### Task statement:
Up to and including the line with "The name of", output the records exactly as they appear.

[[ The records open ]]

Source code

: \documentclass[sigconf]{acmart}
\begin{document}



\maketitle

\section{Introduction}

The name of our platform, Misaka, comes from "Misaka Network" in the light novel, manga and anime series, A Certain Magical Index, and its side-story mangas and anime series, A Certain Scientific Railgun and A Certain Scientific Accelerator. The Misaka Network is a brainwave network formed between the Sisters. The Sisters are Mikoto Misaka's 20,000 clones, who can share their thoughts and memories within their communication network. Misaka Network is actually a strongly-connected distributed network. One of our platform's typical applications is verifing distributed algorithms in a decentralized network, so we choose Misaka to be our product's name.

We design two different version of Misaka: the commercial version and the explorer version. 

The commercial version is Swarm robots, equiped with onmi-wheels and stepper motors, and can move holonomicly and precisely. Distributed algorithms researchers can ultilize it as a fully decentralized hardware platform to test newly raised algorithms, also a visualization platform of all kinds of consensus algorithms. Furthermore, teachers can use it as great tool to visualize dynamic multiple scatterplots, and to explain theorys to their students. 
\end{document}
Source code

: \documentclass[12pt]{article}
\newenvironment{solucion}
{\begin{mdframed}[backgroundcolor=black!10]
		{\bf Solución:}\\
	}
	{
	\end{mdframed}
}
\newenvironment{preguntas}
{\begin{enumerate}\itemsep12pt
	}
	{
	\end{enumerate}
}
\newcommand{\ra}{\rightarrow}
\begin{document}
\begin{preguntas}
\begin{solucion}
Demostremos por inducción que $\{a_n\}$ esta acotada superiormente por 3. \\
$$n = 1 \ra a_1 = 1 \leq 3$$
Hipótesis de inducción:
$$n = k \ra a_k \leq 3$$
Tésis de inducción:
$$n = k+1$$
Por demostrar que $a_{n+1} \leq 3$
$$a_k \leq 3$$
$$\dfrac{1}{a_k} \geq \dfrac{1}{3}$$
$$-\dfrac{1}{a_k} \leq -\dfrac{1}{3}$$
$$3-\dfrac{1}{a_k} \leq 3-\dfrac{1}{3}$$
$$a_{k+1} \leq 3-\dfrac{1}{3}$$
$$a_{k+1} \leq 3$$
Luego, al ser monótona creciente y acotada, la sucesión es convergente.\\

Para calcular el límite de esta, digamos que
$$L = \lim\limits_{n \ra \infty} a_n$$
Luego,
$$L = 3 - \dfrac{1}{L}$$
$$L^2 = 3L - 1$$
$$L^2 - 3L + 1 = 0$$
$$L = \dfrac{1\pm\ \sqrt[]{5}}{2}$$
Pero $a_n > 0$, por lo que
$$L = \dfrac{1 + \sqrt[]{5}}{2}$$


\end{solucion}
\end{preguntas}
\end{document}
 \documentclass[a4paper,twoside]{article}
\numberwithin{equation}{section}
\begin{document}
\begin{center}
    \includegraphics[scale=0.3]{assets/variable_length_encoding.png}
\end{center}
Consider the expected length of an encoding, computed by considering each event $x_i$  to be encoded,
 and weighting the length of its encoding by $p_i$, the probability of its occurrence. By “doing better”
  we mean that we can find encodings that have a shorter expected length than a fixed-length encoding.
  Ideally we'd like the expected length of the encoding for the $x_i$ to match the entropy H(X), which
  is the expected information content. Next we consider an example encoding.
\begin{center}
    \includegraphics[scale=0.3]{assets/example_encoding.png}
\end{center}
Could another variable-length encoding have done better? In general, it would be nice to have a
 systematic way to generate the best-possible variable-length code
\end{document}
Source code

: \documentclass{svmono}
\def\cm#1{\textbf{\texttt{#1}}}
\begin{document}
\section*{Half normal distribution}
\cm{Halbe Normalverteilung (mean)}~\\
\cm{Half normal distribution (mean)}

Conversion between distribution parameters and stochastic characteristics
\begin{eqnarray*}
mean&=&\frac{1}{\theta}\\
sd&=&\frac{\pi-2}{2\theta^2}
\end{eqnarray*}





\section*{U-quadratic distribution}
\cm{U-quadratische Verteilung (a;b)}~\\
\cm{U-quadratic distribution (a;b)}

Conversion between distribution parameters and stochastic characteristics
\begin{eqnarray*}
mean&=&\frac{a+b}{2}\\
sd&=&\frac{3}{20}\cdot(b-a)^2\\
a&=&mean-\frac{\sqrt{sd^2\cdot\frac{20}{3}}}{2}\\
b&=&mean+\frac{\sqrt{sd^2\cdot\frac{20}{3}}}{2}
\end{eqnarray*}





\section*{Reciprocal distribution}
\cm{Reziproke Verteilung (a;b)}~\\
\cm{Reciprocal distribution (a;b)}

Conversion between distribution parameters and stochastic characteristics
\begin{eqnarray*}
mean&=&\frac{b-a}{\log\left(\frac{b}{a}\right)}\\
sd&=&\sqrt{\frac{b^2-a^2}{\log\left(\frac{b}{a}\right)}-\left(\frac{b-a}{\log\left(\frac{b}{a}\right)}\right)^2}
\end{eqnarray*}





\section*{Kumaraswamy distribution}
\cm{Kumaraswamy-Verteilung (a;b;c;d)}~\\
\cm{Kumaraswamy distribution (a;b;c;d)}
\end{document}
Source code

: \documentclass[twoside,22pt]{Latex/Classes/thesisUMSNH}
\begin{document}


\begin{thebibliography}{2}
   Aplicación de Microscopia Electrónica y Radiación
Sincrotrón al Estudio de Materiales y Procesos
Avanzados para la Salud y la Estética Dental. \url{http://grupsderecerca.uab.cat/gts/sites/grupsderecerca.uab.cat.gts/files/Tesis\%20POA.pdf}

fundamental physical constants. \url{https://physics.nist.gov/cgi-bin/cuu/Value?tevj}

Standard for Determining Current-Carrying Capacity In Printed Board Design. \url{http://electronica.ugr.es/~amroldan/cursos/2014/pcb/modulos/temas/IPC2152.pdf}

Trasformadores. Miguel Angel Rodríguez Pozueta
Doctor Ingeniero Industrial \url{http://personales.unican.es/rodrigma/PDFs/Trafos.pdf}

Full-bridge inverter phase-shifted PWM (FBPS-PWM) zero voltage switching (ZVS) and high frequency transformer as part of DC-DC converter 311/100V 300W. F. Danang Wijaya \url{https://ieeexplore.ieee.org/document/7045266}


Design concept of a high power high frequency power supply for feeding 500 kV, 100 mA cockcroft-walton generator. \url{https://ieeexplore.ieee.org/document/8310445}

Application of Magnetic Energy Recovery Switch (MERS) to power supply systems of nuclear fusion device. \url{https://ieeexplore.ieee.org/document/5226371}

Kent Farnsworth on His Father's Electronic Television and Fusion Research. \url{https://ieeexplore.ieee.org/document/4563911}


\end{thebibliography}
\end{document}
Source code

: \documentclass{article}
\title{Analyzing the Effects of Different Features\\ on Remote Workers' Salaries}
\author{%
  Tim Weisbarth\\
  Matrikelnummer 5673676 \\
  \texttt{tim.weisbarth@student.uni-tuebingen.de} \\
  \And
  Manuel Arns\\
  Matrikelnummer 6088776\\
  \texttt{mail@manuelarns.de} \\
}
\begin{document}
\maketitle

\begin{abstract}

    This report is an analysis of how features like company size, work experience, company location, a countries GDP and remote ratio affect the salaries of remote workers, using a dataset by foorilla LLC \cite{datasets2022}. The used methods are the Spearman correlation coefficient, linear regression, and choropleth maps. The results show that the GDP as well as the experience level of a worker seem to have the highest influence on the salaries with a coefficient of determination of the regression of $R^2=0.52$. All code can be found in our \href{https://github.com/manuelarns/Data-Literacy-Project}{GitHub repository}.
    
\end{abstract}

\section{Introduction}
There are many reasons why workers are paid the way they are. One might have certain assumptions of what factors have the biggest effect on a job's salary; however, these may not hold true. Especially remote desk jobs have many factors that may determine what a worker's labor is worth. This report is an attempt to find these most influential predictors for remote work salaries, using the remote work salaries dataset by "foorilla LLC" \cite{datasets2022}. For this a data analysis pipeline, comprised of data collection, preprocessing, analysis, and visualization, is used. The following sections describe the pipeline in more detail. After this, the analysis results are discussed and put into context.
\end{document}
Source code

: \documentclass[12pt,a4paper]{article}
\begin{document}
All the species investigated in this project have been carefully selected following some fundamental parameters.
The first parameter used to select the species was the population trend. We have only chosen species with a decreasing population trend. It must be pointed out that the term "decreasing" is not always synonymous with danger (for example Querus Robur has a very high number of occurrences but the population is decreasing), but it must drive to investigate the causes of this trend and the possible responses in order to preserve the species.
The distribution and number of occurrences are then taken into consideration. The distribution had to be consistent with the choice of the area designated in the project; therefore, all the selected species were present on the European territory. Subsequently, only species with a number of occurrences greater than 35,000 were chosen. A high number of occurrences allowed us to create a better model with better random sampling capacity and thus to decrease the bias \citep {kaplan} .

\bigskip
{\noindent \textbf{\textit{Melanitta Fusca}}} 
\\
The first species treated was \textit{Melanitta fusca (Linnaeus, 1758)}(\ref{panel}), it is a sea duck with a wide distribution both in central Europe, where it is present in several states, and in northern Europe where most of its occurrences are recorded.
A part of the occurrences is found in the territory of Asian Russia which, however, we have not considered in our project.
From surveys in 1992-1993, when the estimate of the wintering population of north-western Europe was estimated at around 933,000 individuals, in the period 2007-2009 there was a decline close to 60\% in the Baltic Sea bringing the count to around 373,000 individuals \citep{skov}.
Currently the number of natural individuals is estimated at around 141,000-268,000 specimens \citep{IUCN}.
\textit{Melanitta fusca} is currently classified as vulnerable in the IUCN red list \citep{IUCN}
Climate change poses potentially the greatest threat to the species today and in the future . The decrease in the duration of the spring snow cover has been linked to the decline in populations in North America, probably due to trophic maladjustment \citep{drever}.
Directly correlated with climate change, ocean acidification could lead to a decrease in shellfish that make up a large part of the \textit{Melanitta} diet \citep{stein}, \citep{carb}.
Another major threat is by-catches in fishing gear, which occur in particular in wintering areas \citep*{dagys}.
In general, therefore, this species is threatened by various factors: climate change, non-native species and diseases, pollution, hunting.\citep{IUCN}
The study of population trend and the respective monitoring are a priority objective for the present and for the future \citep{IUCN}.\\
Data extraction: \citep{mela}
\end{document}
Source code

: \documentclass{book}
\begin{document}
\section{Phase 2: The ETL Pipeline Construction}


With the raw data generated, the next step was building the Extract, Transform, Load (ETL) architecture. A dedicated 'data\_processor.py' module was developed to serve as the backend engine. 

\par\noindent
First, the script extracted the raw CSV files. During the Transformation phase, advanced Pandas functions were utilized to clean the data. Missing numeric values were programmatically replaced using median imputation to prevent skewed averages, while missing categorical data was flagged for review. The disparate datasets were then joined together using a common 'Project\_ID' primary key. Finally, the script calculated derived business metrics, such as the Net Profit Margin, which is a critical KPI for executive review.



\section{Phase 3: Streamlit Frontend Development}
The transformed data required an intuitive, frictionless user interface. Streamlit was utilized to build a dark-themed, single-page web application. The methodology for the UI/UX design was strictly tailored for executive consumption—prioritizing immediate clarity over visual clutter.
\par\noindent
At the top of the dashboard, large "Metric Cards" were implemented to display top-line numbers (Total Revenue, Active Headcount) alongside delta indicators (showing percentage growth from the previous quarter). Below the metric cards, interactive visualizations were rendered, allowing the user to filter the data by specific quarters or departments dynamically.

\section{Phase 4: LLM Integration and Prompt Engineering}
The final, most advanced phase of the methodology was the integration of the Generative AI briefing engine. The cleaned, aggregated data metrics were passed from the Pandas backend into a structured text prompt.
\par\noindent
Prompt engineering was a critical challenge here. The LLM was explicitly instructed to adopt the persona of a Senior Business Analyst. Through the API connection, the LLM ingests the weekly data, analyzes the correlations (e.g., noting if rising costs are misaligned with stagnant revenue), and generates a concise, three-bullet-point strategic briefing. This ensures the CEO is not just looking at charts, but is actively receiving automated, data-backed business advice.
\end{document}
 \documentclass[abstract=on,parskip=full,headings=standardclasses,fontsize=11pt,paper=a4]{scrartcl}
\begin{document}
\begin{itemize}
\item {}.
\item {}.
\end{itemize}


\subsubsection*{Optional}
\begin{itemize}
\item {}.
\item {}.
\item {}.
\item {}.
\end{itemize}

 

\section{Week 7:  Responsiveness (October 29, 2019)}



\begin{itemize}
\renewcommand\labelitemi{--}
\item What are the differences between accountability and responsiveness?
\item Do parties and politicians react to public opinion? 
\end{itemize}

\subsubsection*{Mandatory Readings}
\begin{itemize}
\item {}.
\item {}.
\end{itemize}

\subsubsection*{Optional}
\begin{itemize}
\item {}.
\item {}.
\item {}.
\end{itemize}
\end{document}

[[ The records closed ]]

### Output of the task:
Source code

: \documentclass[sigconf]{acmart}
\begin{document}



\maketitle

\section{Introduction}

The name of our platform, Misaka, comes from "Misaka Network" in the light novel, manga and anime series, A Certain Magical Index, and its side-story mangas and anime series, A Certain Scientific Railgun and A Certain Scientific Accelerator. The Misaka Network is a brainwave network formed between the Sisters. The Sisters are Mikoto Misaka's 20,000 clones, who can share their thoughts and memories within their communication network. Misaka Network is actually a strongly-connected distributed network. One of our platform's typical applications is verifing distributed algorithms in a decentralized network, so we choose Misaka to be our product's name.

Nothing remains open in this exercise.